Im pretty sure that quantizing in Olympus choir not sound good. I never tried cause i always record live and then correct each tone in the piano roll. I do belive you could have staccato at low velocity. Im not in my studio today, but i could check this tomorrow if you have the time to wait.


----------



## Thorsten Meyer

Ultraxenon said:


> Im pretty sure that quantizing in Olympus choir not sound good. I never tried cause i always record live and then correct each tone in the piano roll. I do belive you could have staccato at low velocity. Im not in my studio today, but i could check this tomorrow if you have the time to wait.

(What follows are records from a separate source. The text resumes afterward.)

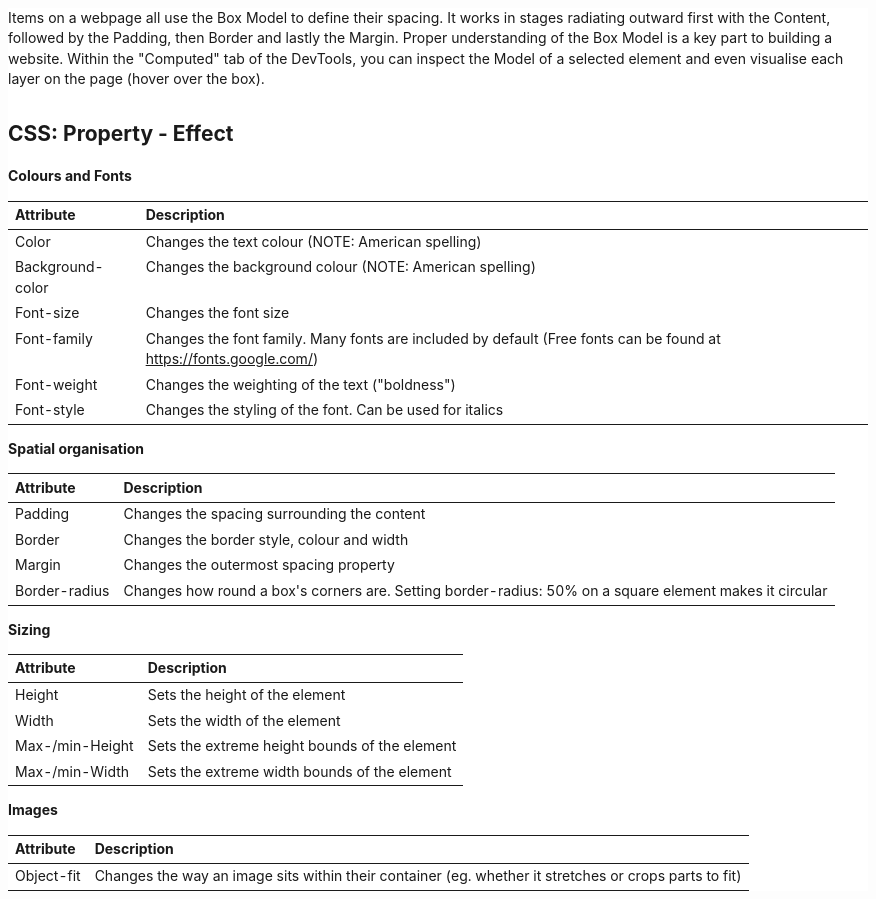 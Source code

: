 Items on a webpage all use the Box Model to define their spacing. It works in stages radiating outward first with the Content, followed by the Padding, then Border and lastly the Margin. Proper understanding of the Box Model is a key part to building a website. Within the "Computed" tab of the DevTools, you can inspect the Model of a selected element and even visualise each layer on the page (hover over the box).



## CSS: Property - Effect

**Colours and Fonts**

| Attribute | Description |
| :--- | :--- |
|Color               | Changes the text colour (NOTE: American spelling)|
|Background-color    | Changes the background colour (NOTE: American spelling)|
|Font-size           | Changes the font size|
|Font-family         | Changes the font family. Many fonts are included by default (Free fonts can be found at https://fonts.google.com/)|
|Font-weight         | Changes the weighting of the text ("boldness")|
|Font-style          | Changes the styling of the font. Can be used for italics|

**Spatial organisation**

| Attribute | Description |
| :--- | :--- |
|Padding             | Changes the spacing surrounding the content|
|Border              | Changes the border style, colour and width|
|Margin              | Changes the outermost spacing property|
|Border-radius       | Changes how round a box's corners are. Setting border-radius: 50% on a square element makes it circular|

**Sizing**

| Attribute | Description |
| :--- | :--- |
|Height              | Sets the height of the element|
|Width               | Sets the width of the element|
|Max-/min-Height     | Sets the extreme height bounds of the element|
|Max-/min-Width      | Sets the extreme width bounds of the element|

**Images**

| Attribute | Description |
| :--- | :--- |
|Object-fit          | Changes the way an image sits within their container (eg. whether it stretches or crops parts to fit)|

I am not in a hurry, thank you for taking a look tomorrow


----------



## nik

@Ultraxenon 
Yeah no hurry,thx a lot


----------



## kurtvanzo

Thorsten Meyer said:


> I am not in a hurry, thank you for taking a look tomorrow



Thanks for posting the first chair video Thorsten. I have Voxos 2, Olympus Elements, Sym Choirs, and Ark choirs- let me know if you have any midi you'd like me to try/post. Really appreciate you taking the time to help. It could be that I have the elements version, but Olympus for me doesn't have the dynamics or soft tones of Voxos (although for large epic choir or shouts it works well) and Voxos just plays better for me. But if you don't use much choir (or only need bigger sounds) then it may be overkill. All the best on your choice.


----------



## Ultraxenon

nik said:


> @Ultraxenon
> Yeah no hurry,thx a lot


Great, i check and post a link with with an example on the most subtle staccato it could do. It is a difference between Mars and Venus(Olympus Symphonic Choirs, have both of them) I think Venus is slighty better. I post a test of both.


----------



## Anthony N.Putson

Given there's a bit of choir in Metropolis Ark I'm hoping OT have something substantial cooking!


----------



## Ultraxenon

Just tested, no need to post a link really, but Venus could have a a bit subtle sound on staccato, Mars can not, at least as far as i know. Here is a very short test on staccato for Venus, at the end i raise dynamics and velocity a bit so you hear the difference. I just did this in 10 sec so it is only a test.


----------



## Ganvai

To be honest, Storm Choir 2 from Strezov Samplign is one of the most realistic choirs you will ever get. And especially for powerful writings, this is my go to choir lib. 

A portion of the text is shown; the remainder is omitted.